今回は中級編ということで、これらができれば演じられるカードマジックがかなり広がると思われるようなものをピックアップしていきたいと思います。(ちなみに今のところ上級編は予定していません。上級と呼べるようなテクニックは難しいだけでなく、かなり好みが分かれてしまいそうだからです。)
今回も「図解 カードマジック大事典」のページ数とともに紹介します。入門編と初級編をマスターしてからの学習がおすすめです。
- ブラウィ・アディション P.25~26
- バックル・カウント P.85~87
- エルムズレイ・カウント別法 P.89
- ビドル・ムーブ P.92~93
- フォース P.103~105
- マルチプル・リフト P.109~110
各技法のコツなど
● ブラウィ・アディションは、数あるアディションの中でも最も使い勝手が良く、これができなければ始まりません。最初は不自然に感じるかもしれませんが、スムーズに行えば十分通用するテクニックです。この技法に限らず、上手なマジシャンは、自然なことを自然にやるだけでなく、不自然なことも自然に見せてしまうものです。
●バックル・カウントも数多くのマジックに使われており、これ単体で練習する価値のあるものです。特にバックル・カウントに用いられるバックルというテクニックが大変重要で、それほど難しいわけではないのでぜひ習得をおすすめします。
●エルムズレイ・カウントは通常の方法ではなく、別法をおすすめします。というのも現在のマジシャン達の主流はこの別法の方だからです。
●ビドル・ムーブは単純なようで意外に練習を必要とします。効果的なマジックによく使われているので、十分に練習し、本番で躓かないようにしましょう。

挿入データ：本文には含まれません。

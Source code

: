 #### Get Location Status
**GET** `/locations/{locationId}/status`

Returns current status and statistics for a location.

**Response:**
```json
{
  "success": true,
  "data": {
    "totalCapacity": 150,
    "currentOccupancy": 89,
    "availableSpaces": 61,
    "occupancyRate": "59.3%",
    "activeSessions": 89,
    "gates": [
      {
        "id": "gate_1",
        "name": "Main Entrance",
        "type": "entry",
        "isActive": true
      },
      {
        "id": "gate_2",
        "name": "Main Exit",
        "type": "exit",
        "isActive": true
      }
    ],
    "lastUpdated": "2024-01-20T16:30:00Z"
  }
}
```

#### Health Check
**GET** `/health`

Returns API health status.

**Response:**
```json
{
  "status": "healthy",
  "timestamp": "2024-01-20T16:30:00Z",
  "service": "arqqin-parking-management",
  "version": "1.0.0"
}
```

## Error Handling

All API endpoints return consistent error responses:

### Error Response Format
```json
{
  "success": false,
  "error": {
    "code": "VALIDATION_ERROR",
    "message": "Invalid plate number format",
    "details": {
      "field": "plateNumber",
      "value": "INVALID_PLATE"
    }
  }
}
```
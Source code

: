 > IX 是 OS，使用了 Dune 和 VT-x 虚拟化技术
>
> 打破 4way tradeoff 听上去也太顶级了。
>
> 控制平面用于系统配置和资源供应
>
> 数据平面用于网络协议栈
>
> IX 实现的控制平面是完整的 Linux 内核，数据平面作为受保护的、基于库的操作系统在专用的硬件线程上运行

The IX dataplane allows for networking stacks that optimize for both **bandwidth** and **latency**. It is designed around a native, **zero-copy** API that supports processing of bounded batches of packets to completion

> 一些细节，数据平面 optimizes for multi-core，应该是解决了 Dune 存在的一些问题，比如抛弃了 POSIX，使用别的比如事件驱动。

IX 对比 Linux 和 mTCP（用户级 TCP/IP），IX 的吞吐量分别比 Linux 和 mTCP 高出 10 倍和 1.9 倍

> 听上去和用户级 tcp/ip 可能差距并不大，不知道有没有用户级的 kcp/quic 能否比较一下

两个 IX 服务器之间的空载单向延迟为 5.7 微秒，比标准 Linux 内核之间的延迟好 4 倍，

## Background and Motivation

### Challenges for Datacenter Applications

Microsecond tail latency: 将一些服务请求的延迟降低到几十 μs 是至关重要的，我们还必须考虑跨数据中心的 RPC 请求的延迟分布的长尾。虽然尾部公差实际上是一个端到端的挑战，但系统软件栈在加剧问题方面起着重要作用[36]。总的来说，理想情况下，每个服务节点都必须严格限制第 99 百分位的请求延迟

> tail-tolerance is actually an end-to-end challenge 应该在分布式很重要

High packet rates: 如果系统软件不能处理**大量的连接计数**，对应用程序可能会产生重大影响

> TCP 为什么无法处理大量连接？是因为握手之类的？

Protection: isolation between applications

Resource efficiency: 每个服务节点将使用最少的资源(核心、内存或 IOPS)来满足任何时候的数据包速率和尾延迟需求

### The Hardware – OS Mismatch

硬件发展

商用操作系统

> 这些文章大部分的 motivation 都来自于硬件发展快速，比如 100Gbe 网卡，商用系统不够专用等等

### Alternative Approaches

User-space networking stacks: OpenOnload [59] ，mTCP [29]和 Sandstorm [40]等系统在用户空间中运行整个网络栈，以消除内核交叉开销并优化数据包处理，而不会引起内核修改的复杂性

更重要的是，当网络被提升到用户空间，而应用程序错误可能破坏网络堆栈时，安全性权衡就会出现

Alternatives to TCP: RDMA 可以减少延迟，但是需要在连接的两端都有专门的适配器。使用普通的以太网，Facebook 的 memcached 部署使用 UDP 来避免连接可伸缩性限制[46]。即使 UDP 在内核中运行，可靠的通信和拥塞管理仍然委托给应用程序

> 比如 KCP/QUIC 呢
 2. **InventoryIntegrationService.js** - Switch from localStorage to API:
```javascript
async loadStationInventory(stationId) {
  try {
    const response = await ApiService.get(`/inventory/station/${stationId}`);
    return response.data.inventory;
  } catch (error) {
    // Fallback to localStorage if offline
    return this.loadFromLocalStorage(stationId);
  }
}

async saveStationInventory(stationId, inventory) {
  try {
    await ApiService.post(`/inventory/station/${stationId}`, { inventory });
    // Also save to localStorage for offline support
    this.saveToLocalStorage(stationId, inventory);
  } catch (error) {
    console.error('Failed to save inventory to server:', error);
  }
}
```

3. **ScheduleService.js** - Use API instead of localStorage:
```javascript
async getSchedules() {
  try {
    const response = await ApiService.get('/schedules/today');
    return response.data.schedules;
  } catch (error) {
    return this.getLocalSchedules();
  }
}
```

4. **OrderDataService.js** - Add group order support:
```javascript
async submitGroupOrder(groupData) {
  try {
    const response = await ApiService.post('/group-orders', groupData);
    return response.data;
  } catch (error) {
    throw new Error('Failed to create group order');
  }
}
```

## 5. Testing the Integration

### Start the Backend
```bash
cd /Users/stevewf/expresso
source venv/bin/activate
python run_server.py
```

●フォースは初級編に2種類含めました。中級編として他の方法も徐々に覚えていくと、より一層不思議さが高まると思います。ただし、フォースが上手くなるとそれ自体をマジックとして見せてしまう人が多いのですが、できればフォースが成功したというアドバンテージを別の現象に生かしてほしいと、個人的には思います。
●マルチプル・リフトこそ、現代カードマジックテクニックのキングで、大変多くのマジックに使われており、避けて通ることができない技法です。しかし、マルチプル・リフトはマジシャンによって様々なやり方があり、これはマルチプル・リフト自体が未完成の技法であることを示しています。もし、究極の方法が発明されたら、すべてのマジシャンがその方法を使うことでしょう。この本に解説されているやり方も良いのですが、実を言うと私自身はこの本に載っていない方法を使っています。それだけマルチプル・リフトは奥が深い技法なので、できれば他の本なども参考にして、自分に合ったやり方を見つけるのが良いでしょう。たくさんのマルチプル・リフトを覚えるのが目的ではなく、1つか2つ、得意なものを使っていくのが大切です。
最後に
今回の中級編までに含めなかった技法がすべて上級技法だというわけではありません。その他の技法はどちらかというと、あるマジックを覚えたいと思ったときに、その都度習得すれば十分かなという私の個人的判断です。
この「カードマジックおすすめ技法」シリーズでは、すっかり「カードマジック大事典」のお世話になってしまいましたが、私は著者の宮中さんとは全く面識がありません。宮中さんに「勝手なことを書くな」と怒られるか、売り上げに少しでも貢献することで感謝されるかわかりませんが、この辺で筆をおきたいと思います。